Symptoms often linked to myocardial bridging include angina pectoris caused by the compression of the bridged segment during the contraction of the heart. Moreover, different diagnostic techniques, such as ECG, stress testing, echocardiography, and CT angiography, are crucial in confirming the existence of myocardial bridging and evaluating its clinical importance [6].
In terms of definitive treatment, the management of myocardial bridging is influenced by various factors, including the severity of symptoms, the presence of cardiovascular risk factors, and the level of myocardial ischemia. For patients with mild or asymptomatic myocardial bridges, conservative strategies, such as lifestyle changes, pharmacological treatment (beta blockers), and management of risk factors, may be utilized. However, patients with ongoing symptoms or significant myocardial ischemia may require more intensive therapeutic measures. Among the available interventional options, percutaneous coronary intervention (PCI) with stent implantation and surgical myotomy are effective methods for alleviating coronary artery compression and enhancing blood flow [5].
Although coronary angiography images were unavailable, the diagnosis of myocardial bridging in our case was confirmed by the official angiographic report and supported by clinical and echocardiographic findings. Our patient was prescribed a beta blocker given the fact that he is asymptomatic.
Although myocardial bridging was initially considered as the precipitating factor for the cardiac arrest in our patient, subsequent identification of ApHCM introduces an additional plausible arrhythmogenic substrate. Thus, a definitive causal relationship cannot be established, and the arrest may have resulted from myocardial ischemia, ventricular arrhythmia related to apical hypertrophic cardiomyopathy, or the interplay of both conditions.
Conclusions
This case report emphasizes the importance of considering Yamaguchi syndrome in patients presenting with a left ventricular strain on ECG, while acknowledging that the condition can also be found in asymptomatic individuals. It highlights the rare coexistence of Yamaguchi syndrome with myocardial bridging. Myocardial bridging was initially suspected as the cause of cardiac arrest; however, further evaluation led to the diagnosis of apical hypertrophic cardiomyopathy as a potential alternative etiology.
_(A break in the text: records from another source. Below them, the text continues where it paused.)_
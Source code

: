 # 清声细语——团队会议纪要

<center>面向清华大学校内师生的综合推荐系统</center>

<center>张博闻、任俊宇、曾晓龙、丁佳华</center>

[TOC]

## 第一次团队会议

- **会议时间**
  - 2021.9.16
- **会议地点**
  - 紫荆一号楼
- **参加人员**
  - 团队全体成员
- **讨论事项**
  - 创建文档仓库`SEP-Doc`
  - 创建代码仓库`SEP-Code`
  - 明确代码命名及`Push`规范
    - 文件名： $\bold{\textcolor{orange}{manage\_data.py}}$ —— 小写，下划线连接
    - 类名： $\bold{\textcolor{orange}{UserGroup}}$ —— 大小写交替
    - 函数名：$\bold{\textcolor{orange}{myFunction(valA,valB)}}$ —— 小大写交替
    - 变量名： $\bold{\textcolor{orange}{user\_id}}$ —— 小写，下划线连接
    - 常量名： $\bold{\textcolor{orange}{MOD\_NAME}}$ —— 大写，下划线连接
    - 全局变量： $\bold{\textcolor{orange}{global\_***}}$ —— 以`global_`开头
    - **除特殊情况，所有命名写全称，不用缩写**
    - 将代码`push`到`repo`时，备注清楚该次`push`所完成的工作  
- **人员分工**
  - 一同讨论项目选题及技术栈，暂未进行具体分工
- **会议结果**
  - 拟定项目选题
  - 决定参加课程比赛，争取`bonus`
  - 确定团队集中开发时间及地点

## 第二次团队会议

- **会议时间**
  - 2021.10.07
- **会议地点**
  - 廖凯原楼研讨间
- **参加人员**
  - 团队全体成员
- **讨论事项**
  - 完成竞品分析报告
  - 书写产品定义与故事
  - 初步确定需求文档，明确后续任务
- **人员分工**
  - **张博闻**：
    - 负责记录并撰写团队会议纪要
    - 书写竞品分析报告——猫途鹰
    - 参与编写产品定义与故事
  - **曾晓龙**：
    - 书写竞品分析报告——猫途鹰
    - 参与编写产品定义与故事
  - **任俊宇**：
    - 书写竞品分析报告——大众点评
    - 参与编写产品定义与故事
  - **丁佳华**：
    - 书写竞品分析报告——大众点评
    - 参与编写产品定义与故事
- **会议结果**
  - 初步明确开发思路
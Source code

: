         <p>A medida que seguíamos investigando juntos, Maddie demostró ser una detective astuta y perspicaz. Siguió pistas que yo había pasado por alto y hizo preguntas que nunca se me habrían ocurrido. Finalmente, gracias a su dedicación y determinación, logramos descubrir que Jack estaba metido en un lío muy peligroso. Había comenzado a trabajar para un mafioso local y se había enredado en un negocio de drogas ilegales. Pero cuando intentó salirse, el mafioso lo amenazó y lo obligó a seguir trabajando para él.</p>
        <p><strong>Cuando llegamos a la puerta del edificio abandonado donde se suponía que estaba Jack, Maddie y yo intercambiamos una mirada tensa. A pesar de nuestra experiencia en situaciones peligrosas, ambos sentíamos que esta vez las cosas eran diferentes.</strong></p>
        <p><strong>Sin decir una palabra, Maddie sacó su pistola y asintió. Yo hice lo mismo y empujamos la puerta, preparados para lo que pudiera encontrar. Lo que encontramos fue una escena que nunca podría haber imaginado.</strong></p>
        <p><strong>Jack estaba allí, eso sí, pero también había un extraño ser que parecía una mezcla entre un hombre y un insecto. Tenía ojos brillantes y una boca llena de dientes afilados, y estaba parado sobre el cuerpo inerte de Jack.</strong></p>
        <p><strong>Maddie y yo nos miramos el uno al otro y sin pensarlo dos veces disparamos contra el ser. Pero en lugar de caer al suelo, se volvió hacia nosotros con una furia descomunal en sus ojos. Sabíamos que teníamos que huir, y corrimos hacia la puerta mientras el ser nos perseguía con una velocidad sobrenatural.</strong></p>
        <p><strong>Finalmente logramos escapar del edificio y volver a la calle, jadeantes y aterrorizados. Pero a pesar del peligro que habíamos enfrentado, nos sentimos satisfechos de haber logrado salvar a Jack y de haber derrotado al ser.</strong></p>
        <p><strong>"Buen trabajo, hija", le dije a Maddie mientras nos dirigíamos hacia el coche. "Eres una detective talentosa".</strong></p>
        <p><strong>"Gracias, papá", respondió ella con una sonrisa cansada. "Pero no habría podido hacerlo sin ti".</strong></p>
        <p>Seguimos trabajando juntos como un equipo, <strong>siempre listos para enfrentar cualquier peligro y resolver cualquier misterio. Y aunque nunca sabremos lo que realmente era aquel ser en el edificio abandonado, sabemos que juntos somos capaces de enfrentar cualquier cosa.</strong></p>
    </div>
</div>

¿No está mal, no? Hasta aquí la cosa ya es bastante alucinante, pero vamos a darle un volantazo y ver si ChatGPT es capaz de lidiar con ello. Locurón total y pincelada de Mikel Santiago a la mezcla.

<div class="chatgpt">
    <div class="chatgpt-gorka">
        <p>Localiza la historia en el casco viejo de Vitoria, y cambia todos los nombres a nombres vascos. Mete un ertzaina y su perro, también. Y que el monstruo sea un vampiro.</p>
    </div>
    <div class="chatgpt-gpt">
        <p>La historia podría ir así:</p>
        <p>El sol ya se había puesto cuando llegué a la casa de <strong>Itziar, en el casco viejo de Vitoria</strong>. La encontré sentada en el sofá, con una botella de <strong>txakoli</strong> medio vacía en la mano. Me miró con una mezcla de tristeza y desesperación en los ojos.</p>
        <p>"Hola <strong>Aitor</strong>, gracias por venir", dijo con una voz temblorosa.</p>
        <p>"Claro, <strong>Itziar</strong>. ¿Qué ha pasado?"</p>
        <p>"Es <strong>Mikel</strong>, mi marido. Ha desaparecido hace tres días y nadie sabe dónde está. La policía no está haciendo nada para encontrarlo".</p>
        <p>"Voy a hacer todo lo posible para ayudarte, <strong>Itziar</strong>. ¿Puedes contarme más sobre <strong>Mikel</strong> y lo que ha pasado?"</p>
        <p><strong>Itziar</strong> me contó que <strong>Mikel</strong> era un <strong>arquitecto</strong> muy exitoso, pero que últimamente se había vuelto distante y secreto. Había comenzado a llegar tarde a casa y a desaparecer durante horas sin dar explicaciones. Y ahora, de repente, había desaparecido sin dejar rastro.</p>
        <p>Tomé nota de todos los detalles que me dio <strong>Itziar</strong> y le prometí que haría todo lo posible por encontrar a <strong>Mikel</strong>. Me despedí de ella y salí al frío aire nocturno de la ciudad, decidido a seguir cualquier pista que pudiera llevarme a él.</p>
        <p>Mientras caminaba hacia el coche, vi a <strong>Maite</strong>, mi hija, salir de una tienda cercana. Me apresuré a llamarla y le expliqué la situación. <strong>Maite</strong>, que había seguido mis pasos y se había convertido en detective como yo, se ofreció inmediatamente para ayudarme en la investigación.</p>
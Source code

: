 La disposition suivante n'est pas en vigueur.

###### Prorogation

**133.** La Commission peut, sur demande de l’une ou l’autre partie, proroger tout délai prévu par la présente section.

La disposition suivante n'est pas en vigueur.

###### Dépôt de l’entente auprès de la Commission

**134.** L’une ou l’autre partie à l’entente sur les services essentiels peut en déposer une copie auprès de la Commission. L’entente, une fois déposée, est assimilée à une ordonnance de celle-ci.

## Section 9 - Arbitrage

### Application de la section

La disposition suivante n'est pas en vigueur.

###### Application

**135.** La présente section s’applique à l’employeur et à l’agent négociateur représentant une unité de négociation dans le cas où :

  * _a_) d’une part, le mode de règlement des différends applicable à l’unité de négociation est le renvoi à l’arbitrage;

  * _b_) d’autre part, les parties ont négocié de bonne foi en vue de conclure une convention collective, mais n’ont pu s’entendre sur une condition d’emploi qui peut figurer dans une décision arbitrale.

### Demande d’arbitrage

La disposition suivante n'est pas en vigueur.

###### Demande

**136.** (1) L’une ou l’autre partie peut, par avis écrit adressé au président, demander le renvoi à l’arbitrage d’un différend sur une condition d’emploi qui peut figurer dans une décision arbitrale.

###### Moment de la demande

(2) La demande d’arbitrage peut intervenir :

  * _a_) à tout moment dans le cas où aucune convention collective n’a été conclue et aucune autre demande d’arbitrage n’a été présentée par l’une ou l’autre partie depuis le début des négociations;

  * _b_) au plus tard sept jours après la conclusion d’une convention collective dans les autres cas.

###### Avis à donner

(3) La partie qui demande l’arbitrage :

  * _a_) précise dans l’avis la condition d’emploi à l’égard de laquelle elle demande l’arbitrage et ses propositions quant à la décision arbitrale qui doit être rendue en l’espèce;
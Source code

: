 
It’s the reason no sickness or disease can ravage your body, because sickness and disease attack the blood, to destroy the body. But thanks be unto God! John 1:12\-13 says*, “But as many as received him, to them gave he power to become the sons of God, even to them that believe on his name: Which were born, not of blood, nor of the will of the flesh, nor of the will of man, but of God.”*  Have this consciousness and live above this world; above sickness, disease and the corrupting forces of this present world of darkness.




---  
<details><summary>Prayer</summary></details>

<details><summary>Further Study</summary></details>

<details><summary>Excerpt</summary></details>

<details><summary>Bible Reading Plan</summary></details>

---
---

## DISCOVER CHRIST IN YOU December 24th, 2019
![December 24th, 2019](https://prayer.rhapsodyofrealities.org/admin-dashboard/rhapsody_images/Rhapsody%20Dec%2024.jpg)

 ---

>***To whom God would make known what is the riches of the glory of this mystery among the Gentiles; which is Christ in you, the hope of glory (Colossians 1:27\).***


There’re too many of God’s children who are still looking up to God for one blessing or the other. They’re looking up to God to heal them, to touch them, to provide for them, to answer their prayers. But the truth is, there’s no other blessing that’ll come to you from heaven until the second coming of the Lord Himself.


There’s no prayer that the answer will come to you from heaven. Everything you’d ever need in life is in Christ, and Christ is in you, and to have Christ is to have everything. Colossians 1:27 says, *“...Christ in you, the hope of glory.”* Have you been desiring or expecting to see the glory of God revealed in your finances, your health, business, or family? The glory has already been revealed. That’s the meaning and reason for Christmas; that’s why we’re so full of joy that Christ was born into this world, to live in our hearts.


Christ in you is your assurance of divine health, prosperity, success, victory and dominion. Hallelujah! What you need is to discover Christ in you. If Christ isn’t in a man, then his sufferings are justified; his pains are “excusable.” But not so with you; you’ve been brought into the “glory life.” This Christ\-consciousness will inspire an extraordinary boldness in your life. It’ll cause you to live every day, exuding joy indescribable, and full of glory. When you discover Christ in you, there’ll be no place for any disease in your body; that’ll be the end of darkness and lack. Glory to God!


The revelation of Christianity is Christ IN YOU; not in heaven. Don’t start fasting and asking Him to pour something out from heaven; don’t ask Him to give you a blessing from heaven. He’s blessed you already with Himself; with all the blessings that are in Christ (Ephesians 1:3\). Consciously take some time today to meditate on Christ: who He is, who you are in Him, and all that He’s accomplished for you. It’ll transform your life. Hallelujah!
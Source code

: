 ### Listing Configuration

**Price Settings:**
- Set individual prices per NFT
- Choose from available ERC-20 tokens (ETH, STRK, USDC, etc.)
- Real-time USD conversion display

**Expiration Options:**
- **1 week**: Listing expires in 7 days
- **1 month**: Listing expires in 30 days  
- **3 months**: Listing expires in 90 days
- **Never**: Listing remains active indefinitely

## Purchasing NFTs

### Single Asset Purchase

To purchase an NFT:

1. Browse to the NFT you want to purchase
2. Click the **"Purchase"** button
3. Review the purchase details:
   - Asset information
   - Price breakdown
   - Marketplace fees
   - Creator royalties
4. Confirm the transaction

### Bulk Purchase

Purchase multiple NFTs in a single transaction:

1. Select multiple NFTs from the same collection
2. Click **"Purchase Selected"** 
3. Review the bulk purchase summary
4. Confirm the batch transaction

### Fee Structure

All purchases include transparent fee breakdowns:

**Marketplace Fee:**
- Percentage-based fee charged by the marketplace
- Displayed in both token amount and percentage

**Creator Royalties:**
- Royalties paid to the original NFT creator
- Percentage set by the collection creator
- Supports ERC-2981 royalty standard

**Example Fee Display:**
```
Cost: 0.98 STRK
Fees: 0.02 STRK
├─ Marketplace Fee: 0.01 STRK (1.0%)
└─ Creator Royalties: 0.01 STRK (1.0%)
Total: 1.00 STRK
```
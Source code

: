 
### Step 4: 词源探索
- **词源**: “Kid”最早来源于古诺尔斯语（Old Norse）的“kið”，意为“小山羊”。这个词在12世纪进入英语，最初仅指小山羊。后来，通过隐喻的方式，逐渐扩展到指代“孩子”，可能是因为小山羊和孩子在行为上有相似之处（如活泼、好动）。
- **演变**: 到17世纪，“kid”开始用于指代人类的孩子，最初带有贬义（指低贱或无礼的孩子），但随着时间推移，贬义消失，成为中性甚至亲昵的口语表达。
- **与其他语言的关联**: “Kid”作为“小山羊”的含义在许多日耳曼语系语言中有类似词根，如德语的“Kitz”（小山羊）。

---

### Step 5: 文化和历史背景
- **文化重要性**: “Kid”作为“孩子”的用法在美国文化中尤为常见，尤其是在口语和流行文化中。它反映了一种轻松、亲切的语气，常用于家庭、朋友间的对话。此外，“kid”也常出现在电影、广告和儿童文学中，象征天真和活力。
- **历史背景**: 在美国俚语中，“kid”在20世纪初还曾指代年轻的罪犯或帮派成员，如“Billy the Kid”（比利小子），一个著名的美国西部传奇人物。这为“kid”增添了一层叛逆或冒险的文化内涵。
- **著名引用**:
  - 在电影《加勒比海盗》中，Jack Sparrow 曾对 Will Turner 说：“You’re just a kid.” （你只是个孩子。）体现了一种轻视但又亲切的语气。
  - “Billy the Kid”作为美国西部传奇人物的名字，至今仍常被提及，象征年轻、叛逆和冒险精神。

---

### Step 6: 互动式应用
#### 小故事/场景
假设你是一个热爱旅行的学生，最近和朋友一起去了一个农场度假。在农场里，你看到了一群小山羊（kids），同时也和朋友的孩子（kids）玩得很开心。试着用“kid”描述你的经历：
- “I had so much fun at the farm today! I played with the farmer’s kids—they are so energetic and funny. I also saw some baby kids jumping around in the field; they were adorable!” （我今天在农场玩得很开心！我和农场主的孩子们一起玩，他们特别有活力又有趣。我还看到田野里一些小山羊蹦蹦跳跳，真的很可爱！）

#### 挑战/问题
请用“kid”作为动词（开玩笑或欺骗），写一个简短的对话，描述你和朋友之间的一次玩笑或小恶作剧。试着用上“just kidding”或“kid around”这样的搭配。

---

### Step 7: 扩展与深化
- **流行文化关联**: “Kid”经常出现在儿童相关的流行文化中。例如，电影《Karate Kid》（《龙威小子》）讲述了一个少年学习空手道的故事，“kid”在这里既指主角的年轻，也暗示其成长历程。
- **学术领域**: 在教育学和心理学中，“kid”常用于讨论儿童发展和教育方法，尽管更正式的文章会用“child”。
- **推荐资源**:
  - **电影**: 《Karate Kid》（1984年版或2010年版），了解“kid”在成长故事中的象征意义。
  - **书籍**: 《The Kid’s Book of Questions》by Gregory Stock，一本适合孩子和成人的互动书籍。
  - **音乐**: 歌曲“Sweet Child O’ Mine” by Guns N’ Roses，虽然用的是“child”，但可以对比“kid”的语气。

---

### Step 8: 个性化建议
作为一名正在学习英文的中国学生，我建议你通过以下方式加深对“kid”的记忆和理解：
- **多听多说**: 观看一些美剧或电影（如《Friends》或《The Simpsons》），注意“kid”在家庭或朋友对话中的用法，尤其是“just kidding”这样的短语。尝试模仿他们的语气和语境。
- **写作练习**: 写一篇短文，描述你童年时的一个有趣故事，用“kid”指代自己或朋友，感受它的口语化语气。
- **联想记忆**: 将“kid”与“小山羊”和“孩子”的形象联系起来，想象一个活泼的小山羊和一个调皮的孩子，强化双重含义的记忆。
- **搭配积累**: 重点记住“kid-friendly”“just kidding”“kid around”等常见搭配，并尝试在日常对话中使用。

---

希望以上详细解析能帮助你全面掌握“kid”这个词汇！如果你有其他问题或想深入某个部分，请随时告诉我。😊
Our case discusses key aspects of diagnosis, formal diagnostic criteria, management strategies, and follow-up. It also underscores the need for family screening to identify at-risk relatives. Although ApHCM generally carries a favorable long-term prognosis, early and accurate recognition is essential to optimize patient outcomes, particularly given the potential risk of arrhythmias and sudden cardiac death. Our patient was managed conservatively with pharmacologic therapy and advised to undergo follow-up with genetic testing and serial cardiac imaging.